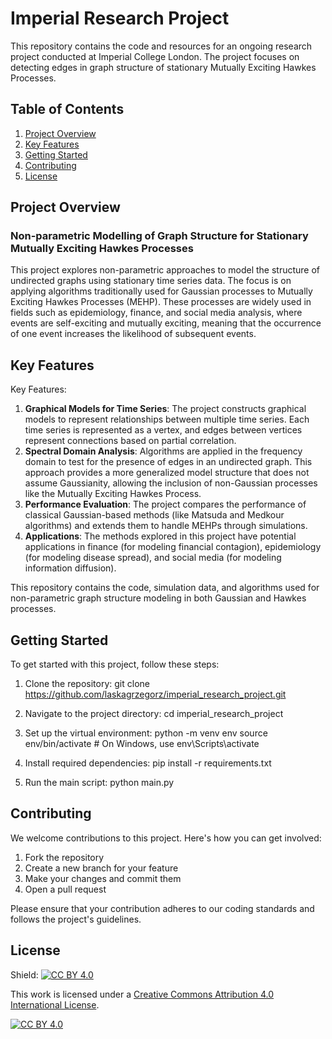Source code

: # Imperial Research Project

This repository contains the code and resources for an ongoing research project conducted at Imperial College London. The project focuses on detecting edges in graph structure of stationary Mutually Exciting Hawkes Processes.

## Table of Contents
1. [Project Overview](#project-overview)
2. [Key Features](#key-features)
3. [Getting Started](#getting-started)
4. [Contributing](#contributing)
5. [License](#license)

## Project Overview

### Non-parametric Modelling of Graph Structure for Stationary Mutually Exciting Hawkes Processes

This project explores non-parametric approaches to model the structure of undirected graphs using stationary time series data. The focus is on applying algorithms traditionally used for Gaussian processes to Mutually Exciting Hawkes Processes (MEHP). These processes are widely used in fields such as epidemiology, finance, and social media analysis, where events are self-exciting and mutually exciting, meaning that the occurrence of one event increases the likelihood of subsequent events.
## Key Features

Key Features:
1. **Graphical Models for Time Series**: The project constructs graphical models to represent relationships between multiple time series. Each time series is represented as a vertex, and edges between vertices represent connections based on partial correlation.
2. **Spectral Domain Analysis**: Algorithms are applied in the frequency domain to test for the presence of edges in an undirected graph. This approach provides a more generalized model structure that does not assume Gaussianity, allowing the inclusion of non-Gaussian processes like the Mutually Exciting Hawkes Process.
3. **Performance Evaluation**: The project compares the performance of classical Gaussian-based methods (like Matsuda and Medkour algorithms) and extends them to handle MEHPs through simulations.
4. **Applications**: The methods explored in this project have potential applications in finance (for modeling financial contagion), epidemiology (for modeling disease spread), and social media (for modeling information diffusion).

This repository contains the code, simulation data, and algorithms used for non-parametric graph structure modeling in both Gaussian and Hawkes processes.

## Getting Started

To get started with this project, follow these steps:

1. Clone the repository:
git clone https://github.com/laskagrzegorz/imperial_research_project.git


2. Navigate to the project directory:
cd imperial_research_project


3. Set up the virtual environment:
python -m venv env source env/bin/activate # On Windows, use env\Scripts\activate


4. Install required dependencies:
pip install -r requirements.txt


5. Run the main script:
python main.py


## Contributing

We welcome contributions to this project. Here's how you can get involved:

1. Fork the repository
2. Create a new branch for your feature
3. Make your changes and commit them
4. Open a pull request

Please ensure that your contribution adheres to our coding standards and follows the project's guidelines.

## License

Shield: [![CC BY 4.0][cc-by-shield]][cc-by]

This work is licensed under a
[Creative Commons Attribution 4.0 International License][cc-by].

[![CC BY 4.0][cc-by-image]][cc-by]

[cc-by]: http://creativecommons.org/licenses/by/4.0/
[cc-by-image]: https://i.creativecommons.org/l/by/4.0/88x31.png
[cc-by-shield]: https://img.shields.io/badge/License-CC%20BY%204.0-lightgrey.svg
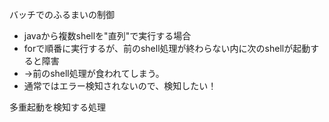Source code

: バッチでのふるまいの制御
- javaから複数shellを"直列"で実行する場合
- forで順番に実行するが、前のshell処理が終わらない内に次のshellが起動すると障害
- →前のshell処理が食われてしまう。
- 通常ではエラー検知されないので、検知したい！

多重起動を検知する処理
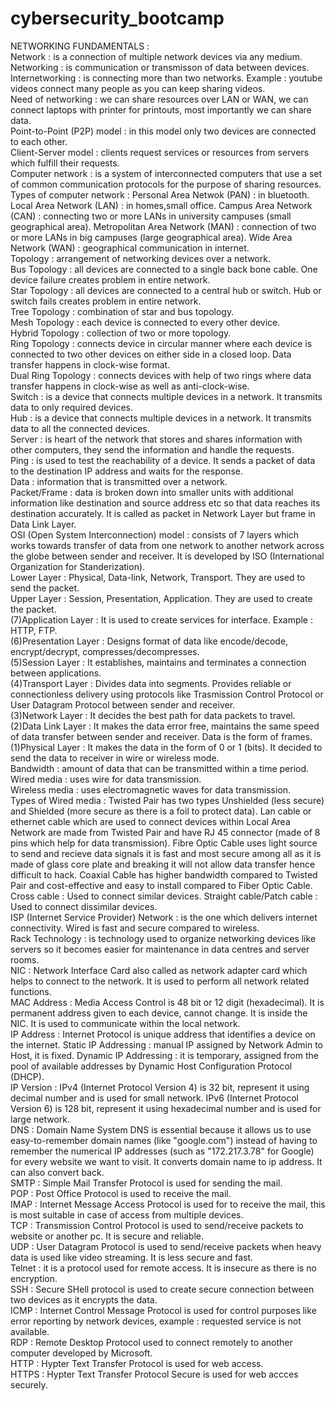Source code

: # cybersecurity_bootcamp

NETWORKING FUNDAMENTALS : <br>
Network : is a connection of multiple network devices via any medium.<br>
Networking : is communication or transmisson of data between devices.<br>
Internetworking : is connecting more than two networks. Example : youtube videos connect many people as you can keep sharing videos. <br>
Need of networking : we can share resources over LAN or WAN, we can connect laptops with printer for printouts, most importantly we can share data.<br>
Point-to-Point (P2P) model : in this model only two devices are connected to each other.<br>
Client-Server model : clients request services or resources from servers which fulfill their requests.<br>
Computer network : is a system of interconnected computers that use a set of common communication protocols for the purpose of sharing resources.<br>
Types of computer network : Personal Area Netwok (PAN) : in bluetooth. Local Area Network (LAN) : in homes,small office. Campus Area Network (CAN) : connecting two or more LANs in university campuses (small geographical area). Metropolitan Area Network (MAN) : connection of two or more LANs in big campuses (large geographical area). Wide Area Network (WAN) : geographical communication in internet.<br>
Topology : arrangement of networking devices over a network.<br>
Bus Topology : all devices are connected to a single back bone cable. One device failure creates problem in entire network.<br>
Star Topology : all devices are connected to a central hub or switch. Hub or switch fails creates problem in entire network.<br>
Tree Topology : combination of star and bus topology.<br>
Mesh Topology : each device is connected to every other device.<br>
Hybrid Topology : collection of two or more topology.<br>
Ring Topology : connects device in circular manner where each device is connected to two other devices on either side in a closed loop. Data transfer happens in clock-wise format.<br>
Dual Ring Topology : connects devices with help of two rings where data transfer happens in clock-wise as well as anti-clock-wise.<br>
Switch : is a device that connects multiple devices in a network. It transmits data to only required devices. <br>
Hub : is a device that connects multiple devices in a network. It transmits data to all the connected devices. <br>
Server : is heart of the network that stores and shares information with other computers, they send the information and handle the requests.<br>
Ping : is used to test the reachability of a device. It sends a packet of data to the destination IP address and waits for the response. <br>
Data : information that is transmitted over a network. <br>
Packet/Frame : data is broken down into smaller units with additional information like destination and source address etc so that data reaches its destination accurately. It is called as packet in Network Layer but frame in Data Link Layer. <br>
OSI (Open System Interconnection) model : consists of 7 layers which works towards transfer of data from one network to another network across the globe between sender and receiver. It is developed by ISO (International Organization for Standerization). <br>
Lower Layer : Physical, Data-link, Network, Transport. They are used to send the packet. <br>
Upper Layer : Session, Presentation, Application. They are used to create the packet. <br>
(7)Application Layer : It is used to create services for interface. Example : HTTP, FTP. <br>
(6)Presentation Layer : Designs format of data like encode/decode, encrypt/decrypt, compresses/decompresses. <br>
(5)Session Layer : It establishes, maintains and terminates a connection between applications. <br>
(4)Transport Layer : Divides data into segments. Provides reliable or connectionless delivery using protocols like Trasmission Control Protocol or User Datagram Protocol between sender and receiver. <br>
(3)Network Layer : It decides the best path for data packets to travel.<br>
(2)Data Link Layer : It makes the data error free, maintains the same speed of data transfer between sender and receiver. Data is the form of frames. <br>
(1)Physical Layer : It makes the data in the form of 0 or 1 (bits). It decided to send the data to receiver in wire or wireless mode. <br>
Bandwidth : amount of data that can be transmitted within a time period. <br>
Wired media : uses wire for data transmission. <br>
Wireless media : uses electromagnetic waves for data transmission. <br>
Types of Wired media : Twisted Pair has two types Unshielded (less secure) and Shielded (more secure as there is a foil to protect data). Lan cable or ethernet cable which are used to connect devices within Local Area Network are made from Twisted Pair and have RJ 45 connector (made of 8 pins which help for data transmission). Fibre Optic Cable uses light source to send and recieve data signals it is fast and most secure among all as it is made of glass core plate and breaking it will not allow data transfer hence difficult to hack. Coaxial Cable has higher bandwidth compared to Twisted Pair and cost-effective and easy to install compared to Fiber Optic Cable. <br>
Cross cable : Used to connect similar devices. Straight cable/Patch cable : Used to connect dissimilar devices. <br>
ISP (Internet Service Provider) Network : is the one which delivers internet connectivity. Wired is fast and secure compared to wireless. <br>
Rack Technology : is technology used to organize networking devices like servers so it becomes easier for maintenance in data centres and server rooms. <br>
NIC : Network Interface Card also called as network adapter card which helps to connect to the network. It is used to perform all network related functions. <br>
MAC Address : Media Access Control is 48 bit or 12 digit (hexadecimal). It is permanent address given to each device, cannot change. It is inside the NIC. It is used to communicate within the local network. <br>
IP Address : Internet Protocol is unique address that identifies a device on the internet. Static IP Addressing : manual IP assigned by Network Admin to Host, it is fixed. Dynamic IP Addressing : it is temporary, assigned from the pool of available addresses by Dynamic Host Configuration Protocol (DHCP). <br>
IP Version : IPv4 (Internet Protocol Version 4) is 32 bit, represent it using decimal number and is used for small network. IPv6 (Internet Protocol Version 6) is 128 bit, represent it using hexadecimal number and is used for large network. <br>
DNS : Domain Name System DNS is essential because it allows us to use easy-to-remember domain names (like "google.com") instead of having to remember the numerical IP addresses (such as "172.217.3.78" for Google) for every website we want to visit. It converts domain name to ip address. It can also convert back. <br>
SMTP : Simple Mail Transfer Protocol is used for sending the mail. <br>
POP : Post Office Protocol is used to receive the mail. <br>
IMAP : Internet Message Access Protocol is used for to receive the mail, this is most suitable in case of access from multiple devices. <br>
TCP : Transmission Control Protocol is used to send/receive packets to website or another pc. It is secure and reliable. <br>
UDP : User Datagram Protocol is used to send/receive packets when heavy data is used like video streaming. It is less secure and fast. <br>
Telnet : it is a protocol used for remote access. It is insecure as there is no encryption. <br>
SSH : Secure SHell protocol is used to create secure connection between two devices as it encrypts the data. <br>
ICMP : Internet Control Message Protocol is used for control purposes like error reporting by network devices, example : requested service is not available. <br>
RDP : Remote Desktop Protocol used to connect remotely to another computer developed by Microsoft. <br>
HTTP : Hypter Text Transfer Protocol is used for web access. <br>
HTTPS : Hypter Text Transfer Protocol Secure is used for web accces securely. <br>
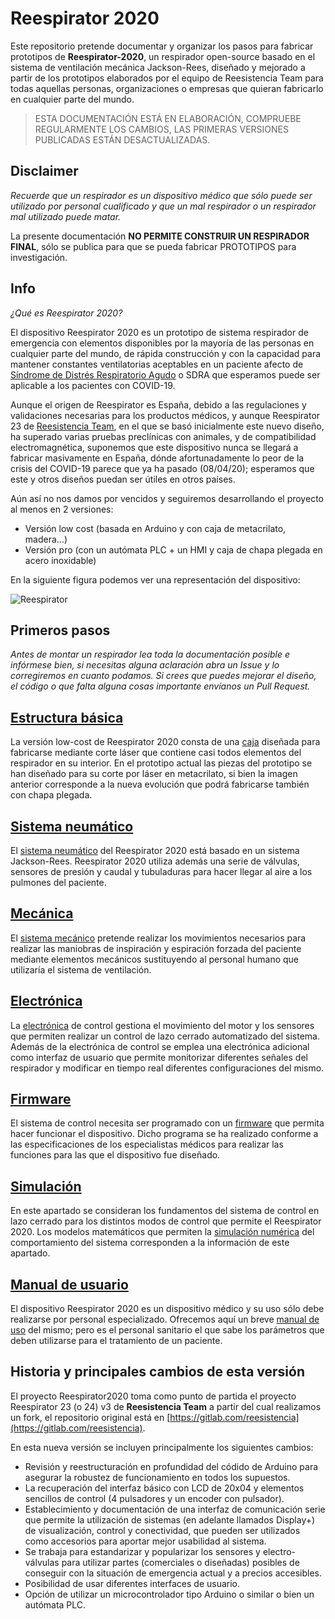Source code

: # Reespirator 2020

Este repositorio pretende documentar y organizar los pasos para fabricar prototipos de  **Reespirator-2020**, un respirador open-source basado en el sistema de ventilación mecánica Jackson-Rees, diseñado y mejorado a partir de los prototipos elaborados por el equipo de Reesistencia Team para todas aquellas personas, organizaciones o empresas que quieran fabricarlo en cualquier parte del mundo.  


> ESTA DOCUMENTACIÓN ESTÁ EN ELABORACIÓN, COMPRUEBE REGULARMENTE LOS CAMBIOS, LAS PRIMERAS VERSIONES PUBLICADAS ESTÁN DESACTUALIZADAS. 



## Disclaimer
*Recuerde que un respirador es un dispositivo médico que sólo puede ser utilizado por personal cualificado y que un mal respirador o un respirador mal utilizado puede matar.*

La presente documentación **NO PERMITE CONSTRUIR UN RESPIRADOR FINAL**, sólo se publica para que se pueda fabricar PROTOTIPOS para investigación. 

## Info
*¿Qué es Reespirator 2020?*

El dispositivo Reespirator 2020 es un prototipo de sistema respirador de emergencia con elementos disponibles por la mayoría de las personas en cualquier parte del mundo, de rápida construcción y con la capacidad para mantener constantes ventilatorias aceptables en un paciente afecto de [Síndrome de Distrés Respiratorio Agudo](https://es.wikipedia.org/wiki/S%C3%ADndrome_de_dificultad_respiratoria_aguda) o SDRA que esperamos puede ser aplicable a los pacientes con COVID-19.

Aunque el origen de Reespirator es España, debido a las regulaciones y validaciones necesarias para los productos médicos, y aunque Reespirator 23 de [Reesistencia Team](https://gitlab.com/reesistencia), en el que se basó inicialmente este nuevo diseño, ha superado varias pruebas preclínicas con animales, y de compatibilidad electromagnética, suponemos que este dispositivo nunca se llegará a fabricar masivamente en España, dónde afortunadamente lo peor de la crisis del COVID-19 parece que ya ha pasado (08/04/20); esperamos que este y otros diseños puedan ser útiles en otros países.

Aún así no nos damos por vencidos y seguiremos desarrollando el proyecto al menos en 2 versiones:

* Versión low cost (basada en Arduino y con caja de metacrilato, madera...)
* Versión pro (con un autómata PLC + un HMI y caja de chapa plegada en acero inoxidable)

En la siguiente figura podemos ver una representación del dispositivo:

![Reespirator](https://gitlab.com/reespirator/reespirator2020/-/raw/master/images/Reespirator-2020-redesign.jpg "Reespirator")



## Primeros pasos
*Antes de montar un respirador lea toda la documentación posible e infórmese bien, si necesitas alguna aclaración abra un Issue y lo corregiremos en cuanto podamos. Si crees que puedes mejorar el diseño, el código o que falta alguna cosas importante envíanos un Pull Request.*


## [Estructura básica](https://gitlab.com/reespirator/reespirator2020/-/blob/master/case/CASE.md)
La versión low-cost de Reespirator 2020 consta de una [caja](https://gitlab.com/reespirator/reespirator2020/-/blob/master/case/CASE.md) diseñada para fabricarse mediante corte láser que contiene casi todos elementos del respirador en su interior. En el prototipo actual las piezas del prototipo se han diseñado para su corte por láser en metacrilato, si bien la imagen anterior corresponde a la nueva evolución que podrá fabricarse también con chapa plegada.

## [Sistema neumático](https://gitlab.com/reespirator/reespirator2020/-/blob/master/neumatic/NEUMATIC.md)
El [sistema neumático](https://gitlab.com/reespirator/reespirator2020/-/blob/master/neumatic/NEUMATIC.md) del Reespirator 2020 está basado en un sistema Jackson-Rees. Reespirator 2020 utiliza además una serie de válvulas, sensores de presión y caudal y tubuladuras para hacer llegar al aire a los pulmones del paciente.

## [Mecánica](https://gitlab.com/reespirator/reespirator2020/-/blob/master/mechanic/MECHANIC.md)
El [sistema mecánico](https://gitlab.com/reespirator/reespirator-doc/-/blob/master/mechanic/MECHANIC.md) pretende realizar los movimientos necesarios para realizar las maniobras de inspiración y espiración forzada del paciente mediante elementos mecánicos sustituyendo al personal humano que utilizaría el sistema de ventilación.

## [Electrónica](https://gitlab.com/reespirator/reespirator2020/-/blob/master/electronics/ELECTRONICS.md)
La [electrónica](https://gitlab.com/reespirator/reespirator-doc/-/blob/master/electronics/ELECTRONICS.md) de control gestiona el movimiento del motor y los sensores que permiten realizar un control de lazo cerrado automatizado del sistema.
Además de la electrónica de control se emplea una electrónica adicional como interfaz de usuario que permite monitorizar diferentes señales del respirador y modificar en tiempo real diferentes configuraciones del mismo.

## [Firmware](https://gitlab.com/reespirator/reespirator-doc/-/blob/master/firmware/FIRMWARE.md)
El sistema de control necesita ser programado con un [firmware](https://gitlab.com/reespirator/reespirator-doc/-/blob/master/firmware/FIRMWARE.md) que permita hacer funcionar el dispositivo. Dicho programa se ha realizado conforme a las especificaciones de los especialistas médicos para realizar las funciones para las que el dispositivo fue diseñado.

## [Simulación](https://gitlab.com/reespirator/reespirator2020/-/blob/master/simulation/SIMULATION.md)
En este apartado se consideran los fundamentos del sistema de control en lazo cerrado para los distintos modos de control que permite el Reespirator 2020. Los modelos matemáticos que permiten la [simulación numérica](https://gitlab.com/reespirasistemator/reespirator2020/-/blob/master/simulation/SIMULATION.md) del comportamiento del sistema corresponden a la información de este apartado.

## [Manual de usuario](https://gitlab.com/reespirator/reespirator2020/-/blob/master/manual/MANUAL.md)
El dispositivo Reespirator 2020 es un dispositivo médico y su uso sólo debe realizarse por personal especializado. Ofrecemos aquí un breve [manual de uso](https://gitlab.com/reespirator/reespirator-doc/-/blob/master/manual/MANUAL.md) del mismo; pero es el personal sanitario el que sabe los parámetros que deben utilizarse para el tratamiento de un paciente.

## Historia y principales cambios de esta versión

El proyecto Reespirator2020 toma como punto de partida el proyecto Reespirator 23 (o 24) v3 de **Reesistencia Team** a partir del cual realizamos un fork, el repositorio original está en [https://gitlab.com/reesistencia](https://gitlab.com/reesistencia).

En esta nueva versión se incluyen principalmente los siguientes cambios:

 - Revisión y reestructuración en profundidad del códido de Arduino para asegurar la robustez de funcionamiento en todos los supuestos.
 - La recuperación del interfaz básico con LCD de 20x04 y elementos sencillos de control (4 pulsadores y un encoder con pulsador).
 - Establecimiento y documentación de una interfaz de comunicación serie que permite la utilización de sistemas (en adelante llamados Display+) de visualización, control y conectividad, que pueden ser utilizados como accesorios para aportar mejor usabilidad al sistema.
 - Se trabaja para estandarizar y popularizar los sensores y electro-válvulas para utilizar partes (comerciales o diseñadas) posibles de conseguir con la situación de emergencia actual y a precios accesibles.
 - Posibilidad de usar diferentes interfaces de usuario.
 - Opción de utilizar un microcontrolador tipo Arduino o similar o bien un autómata PLC.

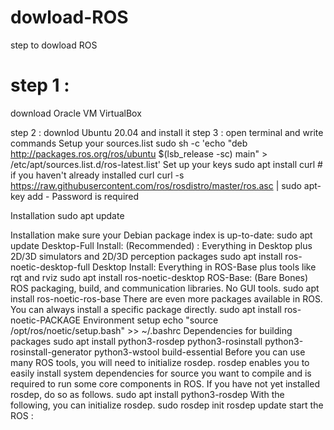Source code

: # dowload-ROS
step to dowload ROS 
# step 1 :
download Oracle VM VirtualBox

step 2 :
downlod Ubuntu 20.04 and install it
step 3 :
open terminal and write commands
Setup your sources.list
sudo sh -c 'echo "deb http://packages.ros.org/ros/ubuntu $(lsb_release -sc) main" > /etc/apt/sources.list.d/ros-latest.list'
Set up your keys
sudo apt install curl # if you haven't already installed curl
curl -s https://raw.githubusercontent.com/ros/rosdistro/master/ros.asc | sudo apt-key add -
Password is required

Installation
sudo apt update

Installation
make sure your Debian package index is up-to-date:
sudo apt update
Desktop-Full Install: (Recommended) : Everything in Desktop plus 2D/3D simulators and 2D/3D perception packages
sudo apt install ros-noetic-desktop-full
Desktop Install: Everything in ROS-Base plus tools like rqt and rviz
sudo apt install ros-noetic-desktop
ROS-Base: (Bare Bones) ROS packaging, build, and communication libraries. No GUI tools.
sudo apt install ros-noetic-ros-base
There are even more packages available in ROS. You can always install a specific package directly.
sudo apt install ros-noetic-PACKAGE
Environment setup
echo "source /opt/ros/noetic/setup.bash" >> ~/.bashrc
Dependencies for building packages
sudo apt install python3-rosdep python3-rosinstall python3-rosinstall-generator python3-wstool build-essential
Before you can use many ROS tools, you will need to initialize rosdep. rosdep enables you to easily install system dependencies for source you want to compile and is required to run some core components in ROS. If you have not yet installed rosdep, do so as follows.
sudo apt install python3-rosdep
With the following, you can initialize rosdep.
sudo rosdep init
rosdep update
start the ROS :
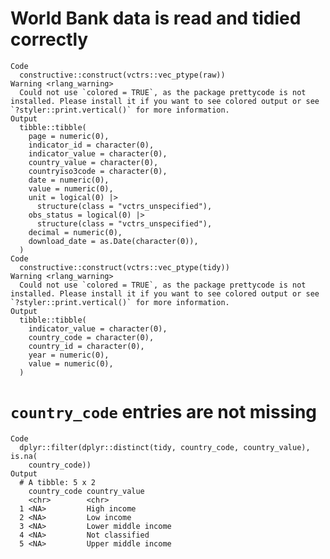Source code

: # World Bank data is read and tidied correctly

    Code
      constructive::construct(vctrs::vec_ptype(raw))
    Warning <rlang_warning>
      Could not use `colored = TRUE`, as the package prettycode is not installed. Please install it if you want to see colored output or see `?styler::print.vertical()` for more information.
    Output
      tibble::tibble(
        page = numeric(0),
        indicator_id = character(0),
        indicator_value = character(0),
        country_value = character(0),
        countryiso3code = character(0),
        date = numeric(0),
        value = numeric(0),
        unit = logical(0) |>
          structure(class = "vctrs_unspecified"),
        obs_status = logical(0) |>
          structure(class = "vctrs_unspecified"),
        decimal = numeric(0),
        download_date = as.Date(character(0)),
      )
    Code
      constructive::construct(vctrs::vec_ptype(tidy))
    Warning <rlang_warning>
      Could not use `colored = TRUE`, as the package prettycode is not installed. Please install it if you want to see colored output or see `?styler::print.vertical()` for more information.
    Output
      tibble::tibble(
        indicator_value = character(0),
        country_code = character(0),
        country_id = character(0),
        year = numeric(0),
        value = numeric(0),
      )

# `country_code` entries are not missing

    Code
      dplyr::filter(dplyr::distinct(tidy, country_code, country_value), is.na(
        country_code))
    Output
      # A tibble: 5 x 2
        country_code country_value      
        <chr>        <chr>              
      1 <NA>         High income        
      2 <NA>         Low income         
      3 <NA>         Lower middle income
      4 <NA>         Not classified     
      5 <NA>         Upper middle income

•••

- Work required -
Out of the data above, transcribe exactly and only the lines starting with the line that has "Lower Layer : Physical, Data-link, Network, Transport." and going on through the line that has "(6)Presentation Layer : Designs", both included.

- Problem solution -
Lower Layer : Physical, Data-link, Network, Transport. They are used to send the packet. <br>
Upper Layer : Session, Presentation, Application. They are used to create the packet. <br>
(7)Application Layer : It is used to create services for interface. Example : HTTP, FTP. <br>
(6)Presentation Layer : Designs format of data like encode/decode, encrypt/decrypt, compresses/decompresses. <br>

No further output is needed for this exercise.